Поскольку в данном очерке понятие парадигмы будет часто заменять собой целый ряд знакомых терминов, необходимо особо остановиться на причинах введения этого понятия. Почему то или иное конкретное научное достижение как объект профессиональной приверженности первично по отношению к различным понятиям, законам, теориям и точкам зрения, которые могут быть абстрагированы из него? В каком смысле общепризнанная парадигма является основной единицей измерения для всех изучающих процесс развития науки? Причем эта единица как некоторое целое не может быть полностью сведена к логически атомарным компонентам, которые могли бы функционировать вместо данной парадигмы. Когда мы столкнемся с такими проблемами в V разделе, ответы на эти и подобные им вопросы окажутся основными для понимания как нормальной науки, так и связанного с ней понятия парадигмы. Однако это более абстрактное обсуждение будет зависеть от предварительного рассмотрения примеров нормальной деятельности в науке или функционирования парадигм. В частности, оба эти связанные друг с другом понятия могут быть прояснены с учетом того, что возможен вид научного исследования без парадигм или по крайней мере без столь определенных и обязательных парадигм, как те, которые были названы выше. Формирование парадигмы и появление на ее основе более эзотерического типа исследования является признаком зрелости развития любой научной дисциплины.

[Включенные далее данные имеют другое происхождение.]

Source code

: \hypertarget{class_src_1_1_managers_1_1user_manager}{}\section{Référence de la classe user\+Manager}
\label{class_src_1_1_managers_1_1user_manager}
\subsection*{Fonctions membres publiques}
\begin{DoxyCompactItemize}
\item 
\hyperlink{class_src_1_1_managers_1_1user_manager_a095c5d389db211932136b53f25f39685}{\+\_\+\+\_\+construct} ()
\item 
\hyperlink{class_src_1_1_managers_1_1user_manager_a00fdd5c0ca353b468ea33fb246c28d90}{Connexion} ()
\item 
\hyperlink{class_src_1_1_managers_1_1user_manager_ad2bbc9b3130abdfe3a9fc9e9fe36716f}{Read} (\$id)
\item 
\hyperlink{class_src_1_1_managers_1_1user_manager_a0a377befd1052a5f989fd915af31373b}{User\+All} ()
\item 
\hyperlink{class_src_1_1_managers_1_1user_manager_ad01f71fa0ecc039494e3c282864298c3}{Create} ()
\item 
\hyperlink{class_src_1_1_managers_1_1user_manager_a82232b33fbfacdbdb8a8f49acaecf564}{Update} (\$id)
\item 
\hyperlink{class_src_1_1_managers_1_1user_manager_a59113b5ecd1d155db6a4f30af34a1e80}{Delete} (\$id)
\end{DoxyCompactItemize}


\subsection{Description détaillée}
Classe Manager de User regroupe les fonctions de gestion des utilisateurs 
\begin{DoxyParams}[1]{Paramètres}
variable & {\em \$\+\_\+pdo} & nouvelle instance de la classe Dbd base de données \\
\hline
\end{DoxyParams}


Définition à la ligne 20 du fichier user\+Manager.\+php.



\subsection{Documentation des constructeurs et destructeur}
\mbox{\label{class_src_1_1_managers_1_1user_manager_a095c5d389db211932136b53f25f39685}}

Если историк проследит развитие научного знания о любой группе родственных явлений назад, в глубь времен, то он, вероятно, столкнется с повторением в миниатюре той модели, которая иллюстрируется в настоящем очерке примерами из истории физической оптики. Современные учебники физики рассказывают студентам, что свет представляет собой поток фотонов, то есть квантово-механических сущностей, которые обнаруживают некоторые волновые свойства и в то же время некоторые свойства частиц. Исследование протекает соответственно этим представлениям или, скорее, в соответствии с более разработанным и математизированным описанием, из которого выводится это обычное словесное описание. Данное понимание света имеет, однако, не более чем полувековую историю. До того как оно было развито Планком, Эйнштейном и другими в начале нашего века, в учебниках по физике говорилось, что свет представляет собой распространение поперечных волн. Это понятие являлось выводом из парадигмы, которая восходит в конечном счете к работам Юнга и Френеля по оптике, относящимся к началу XIX столетия. В то же время и волновая теория была не первой, которую приняли почти все исследователи оптики. В течение XVIII века парадигма в этой области основывалась на “Оптике” Ньютона, который утверждал, что свет представляет собой поток материальных частиц. В то время физики искали доказательство давления световых частиц, ударяющихся о твердые тела; ранние же приверженцы волновой теории вовсе не стремились к этому1.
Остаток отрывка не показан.